From November to December and from March to April, Gold Bluffs Beach becomes a popular location for whale watching as well.
There are two ways to reach Gold Bluff’s Beach: hiking or in a vehicle.
Hike from any of the trails leaving the parking area at the Prairie Creek Visitor’s Center that head to the beach. The James Irvine and Miner’s Ridge Trails both offer chances to see Roosevelt elk (and some gorgeous old-growth Redwoods) along the way.
Gold Bluffs Beach can be reached by vehicle from Hwy 101 via Davison Road, a six-mile, 15 mph, rough dirt road. Note there are size restrictions on vehicles and no trailers of any kind allowed on Davison Road.
2. Elk Meadow & Elk Prairie
While you’re in the Prairie Creek Redwood State Park, another popular place to spot wildlife is the Elk Meadow/Elk Prairie areas in the southern part of the park. Roosevelt elk can be spotted here all times of the year. They are especially visible in the early hours of the morning and in the late evening just before sunset.
During the spring, this is a popular location to see mothers with calves. In the fall, the elk congregate in the grassy areas of Elk Meadow for
Elk Prairie is located off the Newton Drury Scenic Parkway in Prairie Creek Redwood State Park. Follow the Parkway off Hwy 101 and watch for wildlife in the meadows as you reach the visitor center and campgrounds. There are viewing platforms in several areas along the road.

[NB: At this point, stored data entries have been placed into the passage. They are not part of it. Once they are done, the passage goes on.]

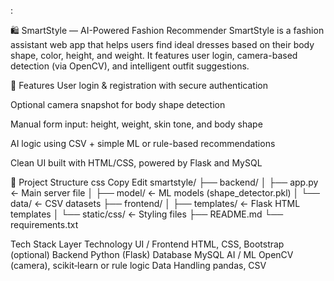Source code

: :

🛍️ SmartStyle — AI-Powered Fashion Recommender
SmartStyle is a fashion assistant web app that helps users find ideal dresses based on their body shape, color, height, and weight. It features user login, camera-based detection (via OpenCV), and intelligent outfit suggestions.

🌟 Features
User login & registration with secure authentication

Optional camera snapshot for body shape detection

Manual form input: height, weight, skin tone, and body shape

AI logic using CSV + simple ML or rule-based recommendations

Clean UI built with HTML/CSS, powered by Flask and MySQL


📂 Project Structure
css
Copy
Edit
smartstyle/
├── backend/
│   ├── app.py                ← Main server file
│   ├── model/                ← ML models (shape_detector.pkl)
│   └── data/                 ← CSV datasets
├── frontend/
│   ├── templates/            ← Flask HTML templates
│   └── static/css/           ← Styling files
├── README.md
└── requirements.txt


 Tech Stack
Layer	Technology
UI / Frontend	HTML, CSS, Bootstrap (optional)
Backend	Python (Flask)
Database	MySQL
AI / ML	OpenCV (camera), scikit‑learn or rule logic
Data Handling	pandas, CSV
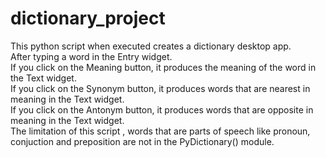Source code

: # dictionary_project
This python script when executed creates a  dictionary desktop app.</br> 
After typing a word in the Entry widget.</br>
If you click on the Meaning button, it produces the meaning of the word in the Text widget.</br>
If you click on the Synonym button, it produces words that are nearest in meaning in the Text widget.</br>
If you click on the Antonym button, it produces words that are opposite in meaning in the Text widget.</br>
The limitation of this script , words that are parts of speech like pronoun, conjuction and preposition are not in the PyDictionary() module.
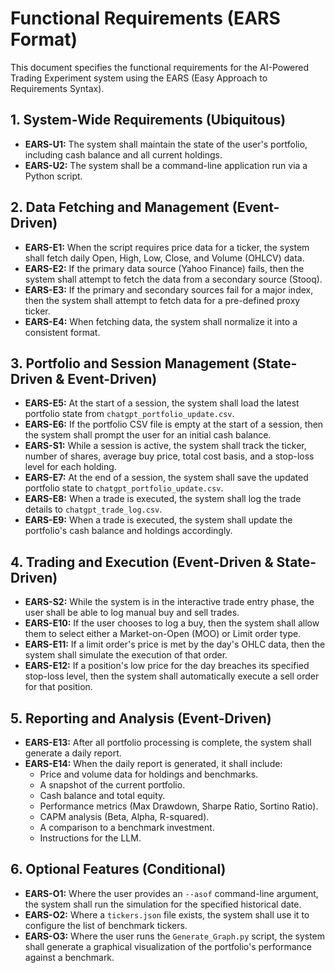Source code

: # Functional Requirements (EARS Format)

This document specifies the functional requirements for the AI-Powered Trading Experiment system using the EARS (Easy Approach to Requirements Syntax).

## 1. System-Wide Requirements (Ubiquitous)
*   **EARS-U1:** The system shall maintain the state of the user's portfolio, including cash balance and all current holdings.
*   **EARS-U2:** The system shall be a command-line application run via a Python script.

## 2. Data Fetching and Management (Event-Driven)
*   **EARS-E1:** When the script requires price data for a ticker, the system shall fetch daily Open, High, Low, Close, and Volume (OHLCV) data.
*   **EARS-E2:** If the primary data source (Yahoo Finance) fails, then the system shall attempt to fetch the data from a secondary source (Stooq).
*   **EARS-E3:** If the primary and secondary sources fail for a major index, then the system shall attempt to fetch data for a pre-defined proxy ticker.
*   **EARS-E4:** When fetching data, the system shall normalize it into a consistent format.

## 3. Portfolio and Session Management (State-Driven & Event-Driven)
*   **EARS-E5:** At the start of a session, the system shall load the latest portfolio state from `chatgpt_portfolio_update.csv`.
*   **EARS-E6:** If the portfolio CSV file is empty at the start of a session, then the system shall prompt the user for an initial cash balance.
*   **EARS-S1:** While a session is active, the system shall track the ticker, number of shares, average buy price, total cost basis, and a stop-loss level for each holding.
*   **EARS-E7:** At the end of a session, the system shall save the updated portfolio state to `chatgpt_portfolio_update.csv`.
*   **EARS-E8:** When a trade is executed, the system shall log the trade details to `chatgpt_trade_log.csv`.
*   **EARS-E9:** When a trade is executed, the system shall update the portfolio's cash balance and holdings accordingly.

## 4. Trading and Execution (Event-Driven & State-Driven)
*   **EARS-S2:** While the system is in the interactive trade entry phase, the user shall be able to log manual buy and sell trades.
*   **EARS-E10:** If the user chooses to log a buy, then the system shall allow them to select either a Market-on-Open (MOO) or Limit order type.
*   **EARS-E11:** If a limit order's price is met by the day's OHLC data, then the system shall simulate the execution of that order.
*   **EARS-E12:** If a position's low price for the day breaches its specified stop-loss level, then the system shall automatically execute a sell order for that position.

## 5. Reporting and Analysis (Event-Driven)
*   **EARS-E13:** After all portfolio processing is complete, the system shall generate a daily report.
*   **EARS-E14:** When the daily report is generated, it shall include:
    *   Price and volume data for holdings and benchmarks.
    *   A snapshot of the current portfolio.
    *   Cash balance and total equity.
    *   Performance metrics (Max Drawdown, Sharpe Ratio, Sortino Ratio).
    *   CAPM analysis (Beta, Alpha, R-squared).
    *   A comparison to a benchmark investment.
    *   Instructions for the LLM.

## 6. Optional Features (Conditional)
*   **EARS-O1:** Where the user provides an `--asof` command-line argument, the system shall run the simulation for the specified historical date.
*   **EARS-O2:** Where a `tickers.json` file exists, the system shall use it to configure the list of benchmark tickers.
*   **EARS-O3:** Where the user runs the `Generate_Graph.py` script, the system shall generate a graphical visualization of the portfolio's performance against a benchmark.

Located along Davison Road (off Hwy 101, 3.5 miles) on the way towards Gold Bluffs Beach, Elk Meadow has good parking and visibility for elk viewing.
3. Klamath River Overlook
If marine wildlife catches your eye, then the best place to stop is the Klamath River Overlook. A resident population of grey whales can be spotted here year-round, with large migrating populations visiting in the months of November to December and March to April. The overlook is high off the water, however, the lower overlook/beach area can be reached on a steep 1/4 mile trail.
While you’re at the overlook, watch for sea lions, other whales, and the incredible population of sea birds that call Redwoods National and State Parks their home.
Follow the signs for the Klamath River Overlook near the town of Klamath, California. Leave Hwy 101 on Requa Road and follow the road until you reach the overlook. On the south banks of the Klamath River is the Coastal Drive Loop, a scenic drive in Redwood. Follow Klamath Beach Road to the High Bluff overlook for another chance to see whales, sea lions, and pelicans.
Other Places to Check Out Wildlife in Redwood National Park
While the mammal watching in Redwood National Park is outstanding, so are the opportunities to spot some rare and endangered species. During your stay, consider these other places to check out wildlife in the park.
- Tidepooling – The rocky shores of Redwood National and State Park offer some of the best tide pool habitats in all of the National Park Service. Endert’s Beach, the Damnation Creek Trail, and the mouth of Wilson’s Creek are some tide pool hot spots in the park. Check the tide schedule at one of the visitor’s centers when you arrive for best viewing times.
- Bird Watching – One of the amazing facts we saw posted in Redwood National Park: There are more than 280 species of birds that spend time in the park (either resident or migratory). There are only 800 species that live in the United States! The diversity of bird watching in Redwood National and State Parks is impressive. Visitors can spot coastal sea birds (cormorants, loons, sea ducks), beach and shorebirds (gulls, terns, pelicans), wetland birds (bald eagle, herons, egrets) as well as species that are endemic to the Redwood forest habitat. Stop by any of the ranger stations when you arrive and pick up a bird watching list. You’ll be surprised how many you can spot in just a short visit to the park.